▶ _WHAT TO PRODUCE_: When you reach the line in the listing below that contains "2. Login to account", begin returning lines exactly as written, and stop after the line that contains "### Test 1: Status". Return no other lines.

:: RECORDS FOR THIS EXERCISE

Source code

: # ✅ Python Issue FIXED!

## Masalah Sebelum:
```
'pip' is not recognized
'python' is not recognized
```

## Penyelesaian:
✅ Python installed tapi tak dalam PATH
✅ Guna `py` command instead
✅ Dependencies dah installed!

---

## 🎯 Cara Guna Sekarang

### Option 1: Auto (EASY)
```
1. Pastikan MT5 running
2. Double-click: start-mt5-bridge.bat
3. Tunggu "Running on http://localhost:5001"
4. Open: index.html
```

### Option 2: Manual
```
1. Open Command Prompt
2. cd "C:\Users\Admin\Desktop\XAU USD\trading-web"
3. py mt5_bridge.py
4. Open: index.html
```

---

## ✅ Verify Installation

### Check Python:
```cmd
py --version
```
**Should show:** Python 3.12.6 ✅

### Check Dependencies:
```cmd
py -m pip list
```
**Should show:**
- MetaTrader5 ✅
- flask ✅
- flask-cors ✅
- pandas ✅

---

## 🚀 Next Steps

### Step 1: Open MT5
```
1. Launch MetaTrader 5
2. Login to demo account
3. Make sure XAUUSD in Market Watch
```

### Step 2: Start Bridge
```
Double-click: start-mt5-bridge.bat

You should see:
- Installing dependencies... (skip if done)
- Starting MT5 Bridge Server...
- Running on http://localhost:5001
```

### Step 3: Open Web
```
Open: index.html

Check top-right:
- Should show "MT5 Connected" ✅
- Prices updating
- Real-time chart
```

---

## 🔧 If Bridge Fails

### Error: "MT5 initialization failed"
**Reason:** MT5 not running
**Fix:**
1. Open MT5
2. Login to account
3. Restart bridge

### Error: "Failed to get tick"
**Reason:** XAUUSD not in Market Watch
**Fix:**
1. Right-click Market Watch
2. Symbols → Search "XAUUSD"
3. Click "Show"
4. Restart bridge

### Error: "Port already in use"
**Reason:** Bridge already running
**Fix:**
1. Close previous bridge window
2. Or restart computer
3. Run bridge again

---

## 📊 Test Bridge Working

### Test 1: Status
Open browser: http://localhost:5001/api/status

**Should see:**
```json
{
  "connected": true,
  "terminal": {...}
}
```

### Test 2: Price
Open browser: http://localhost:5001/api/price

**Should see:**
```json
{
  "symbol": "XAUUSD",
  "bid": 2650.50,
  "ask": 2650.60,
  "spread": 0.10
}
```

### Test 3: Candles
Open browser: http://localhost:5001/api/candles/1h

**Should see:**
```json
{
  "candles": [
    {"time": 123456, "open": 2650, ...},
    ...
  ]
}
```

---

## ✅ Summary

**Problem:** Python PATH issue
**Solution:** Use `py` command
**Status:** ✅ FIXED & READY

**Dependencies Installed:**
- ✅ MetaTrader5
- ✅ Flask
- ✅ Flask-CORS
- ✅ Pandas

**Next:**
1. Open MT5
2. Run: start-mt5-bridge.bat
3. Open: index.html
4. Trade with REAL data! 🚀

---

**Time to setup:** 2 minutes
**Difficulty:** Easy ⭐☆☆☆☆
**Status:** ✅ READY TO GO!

::::

▶ _RESPONSE TO THIS TASK_:
2. Login to account
3. Restart bridge

### Error: "Failed to get tick"
**Reason:** XAUUSD not in Market Watch
**Fix:**
1. Right-click Market Watch
2. Symbols → Search "XAUUSD"
3. Click "Show"
4. Restart bridge

### Error: "Port already in use"
**Reason:** Bridge already running
**Fix:**
1. Close previous bridge window
2. Or restart computer
3. Run bridge again

---

## 📊 Test Bridge Working

### Test 1: Status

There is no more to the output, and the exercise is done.